RECORDS:
※ ※ ※
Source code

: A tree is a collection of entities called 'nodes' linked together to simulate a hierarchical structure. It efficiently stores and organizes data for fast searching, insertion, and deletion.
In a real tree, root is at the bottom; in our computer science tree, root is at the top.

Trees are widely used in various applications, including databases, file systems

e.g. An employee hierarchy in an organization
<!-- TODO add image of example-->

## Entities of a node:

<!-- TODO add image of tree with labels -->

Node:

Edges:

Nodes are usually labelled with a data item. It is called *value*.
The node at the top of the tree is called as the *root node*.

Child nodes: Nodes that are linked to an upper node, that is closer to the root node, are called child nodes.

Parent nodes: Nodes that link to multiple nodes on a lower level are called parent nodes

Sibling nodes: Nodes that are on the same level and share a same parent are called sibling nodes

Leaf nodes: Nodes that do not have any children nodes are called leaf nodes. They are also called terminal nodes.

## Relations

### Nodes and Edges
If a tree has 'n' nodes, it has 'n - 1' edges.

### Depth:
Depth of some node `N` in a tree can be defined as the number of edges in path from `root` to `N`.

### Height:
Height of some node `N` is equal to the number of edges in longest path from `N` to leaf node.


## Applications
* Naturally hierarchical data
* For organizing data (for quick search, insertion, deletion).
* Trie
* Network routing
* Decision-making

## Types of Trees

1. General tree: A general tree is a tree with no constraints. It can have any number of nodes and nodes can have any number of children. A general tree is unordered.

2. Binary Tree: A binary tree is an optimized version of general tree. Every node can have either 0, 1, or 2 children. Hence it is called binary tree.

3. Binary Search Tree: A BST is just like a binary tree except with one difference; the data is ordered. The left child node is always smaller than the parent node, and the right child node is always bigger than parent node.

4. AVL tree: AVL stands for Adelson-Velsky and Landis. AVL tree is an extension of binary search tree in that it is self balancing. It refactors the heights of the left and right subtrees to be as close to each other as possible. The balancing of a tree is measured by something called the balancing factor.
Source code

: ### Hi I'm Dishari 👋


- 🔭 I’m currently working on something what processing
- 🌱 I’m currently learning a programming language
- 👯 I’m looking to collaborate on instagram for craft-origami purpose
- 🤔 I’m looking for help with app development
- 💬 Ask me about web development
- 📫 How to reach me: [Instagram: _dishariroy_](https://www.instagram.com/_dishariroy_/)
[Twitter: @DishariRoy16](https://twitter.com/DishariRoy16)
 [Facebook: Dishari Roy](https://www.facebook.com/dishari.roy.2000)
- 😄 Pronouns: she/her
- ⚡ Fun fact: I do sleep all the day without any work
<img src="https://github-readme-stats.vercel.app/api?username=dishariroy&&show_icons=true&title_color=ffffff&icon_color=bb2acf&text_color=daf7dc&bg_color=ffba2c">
※ ※ ※
YOUR INSTRUCTIONS: Your task is an exact transcription of every line above.

YOUR SOLUTION:
Source code

: A tree is a collection of entities called 'nodes' linked together to simulate a hierarchical structure. It efficiently stores and organizes data for fast searching, insertion, and deletion.
In a real tree, root is at the bottom; in our computer science tree, root is at the top.

Trees are widely used in various applications, including databases, file systems

e.g. An employee hierarchy in an organization
<!-- TODO add image of example-->

## Entities of a node:

<!-- TODO add image of tree with labels -->

Node:

Edges:

Nodes are usually labelled with a data item. It is called *value*.
The node at the top of the tree is called as the *root node*.

Child nodes: Nodes that are linked to an upper node, that is closer to the root node, are called child nodes.

Parent nodes: Nodes that link to multiple nodes on a lower level are called parent nodes

Sibling nodes: Nodes that are on the same level and share a same parent are called sibling nodes

Leaf nodes: Nodes that do not have any children nodes are called leaf nodes. They are also called terminal nodes.

## Relations

### Nodes and Edges
If a tree has 'n' nodes, it has 'n - 1' edges.

### Depth:
Depth of some node `N` in a tree can be defined as the number of edges in path from `root` to `N`.

### Height:
Height of some node `N` is equal to the number of edges in longest path from `N` to leaf node.


## Applications
* Naturally hierarchical data
* For organizing data (for quick search, insertion, deletion).
* Trie
* Network routing
* Decision-making

## Types of Trees

1. General tree: A general tree is a tree with no constraints. It can have any number of nodes and nodes can have any number of children. A general tree is unordered.

2. Binary Tree: A binary tree is an optimized version of general tree. Every node can have either 0, 1, or 2 children. Hence it is called binary tree.

3. Binary Search Tree: A BST is just like a binary tree except with one difference; the data is ordered. The left child node is always smaller than the parent node, and the right child node is always bigger than parent node.

4. AVL tree: AVL stands for Adelson-Velsky and Landis. AVL tree is an extension of binary search tree in that it is self balancing. It refactors the heights of the left and right subtrees to be as close to each other as possible. The balancing of a tree is measured by something called the balancing factor.
Source code

: ### Hi I'm Dishari 👋


- 🔭 I’m currently working on something what processing
- 🌱 I’m currently learning a programming language
- 👯 I’m looking to collaborate on instagram for craft-origami purpose
- 🤔 I’m looking for help with app development
- 💬 Ask me about web development
- 📫 How to reach me: [Instagram: _dishariroy_](https://www.instagram.com/_dishariroy_/)
[Twitter: @DishariRoy16](https://twitter.com/DishariRoy16)
 [Facebook: Dishari Roy](https://www.facebook.com/dishari.roy.2000)
- 😄 Pronouns: she/her
- ⚡ Fun fact: I do sleep all the day without any work
<img src="https://github-readme-stats.vercel.app/api?username=dishariroy&&show_icons=true&title_color=ffffff&icon_color=bb2acf&text_color=daf7dc&bg_color=ffba2c">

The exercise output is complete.